Moral reasoning, too, leads us to conclude that the principle of state sovereignty must not be considered exceptionless. Suppose that Nazi Germany had forsworn aggression after recovering the Rhineland and the Sudentenland, and had proceeded to implement the "Final Solution" to the Judenfrage within its own internationally recognized borders. Would the principle of state sovereignty have meant that other states were forbidden to interfere in this German "internal affair"?
Most reasonable people today would regard a positive answer to that question as morally absurd.
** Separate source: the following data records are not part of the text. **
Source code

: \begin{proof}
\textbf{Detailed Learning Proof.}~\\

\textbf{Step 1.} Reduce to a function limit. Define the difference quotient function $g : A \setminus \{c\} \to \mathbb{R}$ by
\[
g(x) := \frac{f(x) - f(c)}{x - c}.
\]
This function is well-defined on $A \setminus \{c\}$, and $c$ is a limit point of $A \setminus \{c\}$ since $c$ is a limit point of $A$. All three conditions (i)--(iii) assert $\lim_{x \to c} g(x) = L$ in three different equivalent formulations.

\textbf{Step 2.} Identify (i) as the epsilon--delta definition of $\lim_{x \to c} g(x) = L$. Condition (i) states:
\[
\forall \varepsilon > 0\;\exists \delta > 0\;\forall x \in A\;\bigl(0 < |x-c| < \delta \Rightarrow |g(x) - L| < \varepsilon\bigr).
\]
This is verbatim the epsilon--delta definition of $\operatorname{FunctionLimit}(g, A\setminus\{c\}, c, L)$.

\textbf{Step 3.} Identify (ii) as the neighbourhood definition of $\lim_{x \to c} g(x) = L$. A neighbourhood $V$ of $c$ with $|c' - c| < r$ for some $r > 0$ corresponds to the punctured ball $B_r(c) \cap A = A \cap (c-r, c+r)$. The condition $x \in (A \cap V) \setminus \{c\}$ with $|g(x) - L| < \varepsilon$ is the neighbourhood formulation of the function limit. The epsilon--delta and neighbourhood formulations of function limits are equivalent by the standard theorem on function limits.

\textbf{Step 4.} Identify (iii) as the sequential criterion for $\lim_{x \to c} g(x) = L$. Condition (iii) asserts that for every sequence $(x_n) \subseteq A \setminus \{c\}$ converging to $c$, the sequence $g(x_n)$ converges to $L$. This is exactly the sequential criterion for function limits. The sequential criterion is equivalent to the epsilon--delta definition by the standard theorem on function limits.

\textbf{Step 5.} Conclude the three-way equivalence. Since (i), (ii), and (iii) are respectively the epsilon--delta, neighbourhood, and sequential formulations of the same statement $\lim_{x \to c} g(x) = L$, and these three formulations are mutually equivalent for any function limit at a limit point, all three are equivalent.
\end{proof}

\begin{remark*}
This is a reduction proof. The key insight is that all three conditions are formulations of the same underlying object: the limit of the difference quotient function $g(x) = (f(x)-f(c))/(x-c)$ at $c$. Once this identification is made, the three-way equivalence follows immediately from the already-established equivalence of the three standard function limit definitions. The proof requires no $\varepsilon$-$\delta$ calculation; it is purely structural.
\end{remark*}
But suppose an Indian government, controlled by militant Hindu nationalists and capable of deploying nuclear weapons, decided to settle the "Pakistan problem" and redress what it considered to be the fundamental injustice of the 1947 partition of the subcontinent, using its claims to sovereignty in Kashmir as the opening wedge for military action. Or at a somewhat less apocolyptic level, suppose the government of Turkey decided to rid itself of the Kurds in the manner in which it had once decided to rid itself of the Armenians. Does the principle of state sovereignty mean these affairs would be no one else's business? Would it constitute a fundamental breach of the principle of sovereignty of an international force -- or an individual state, for that matter -- intervened to stop the genocide of Christian tribesmen in the south of Sudan?
Put that way, the question seems to answer itself: whatever else it might mean, the principle of state sovereignty cannot mean that states are free to engage in the indiscriminate slaughter of religious, racial, or ethnic minorities within their borders. When that is taking place, othes have a right -- perhaps even a duty -- to intervene to stop the killing.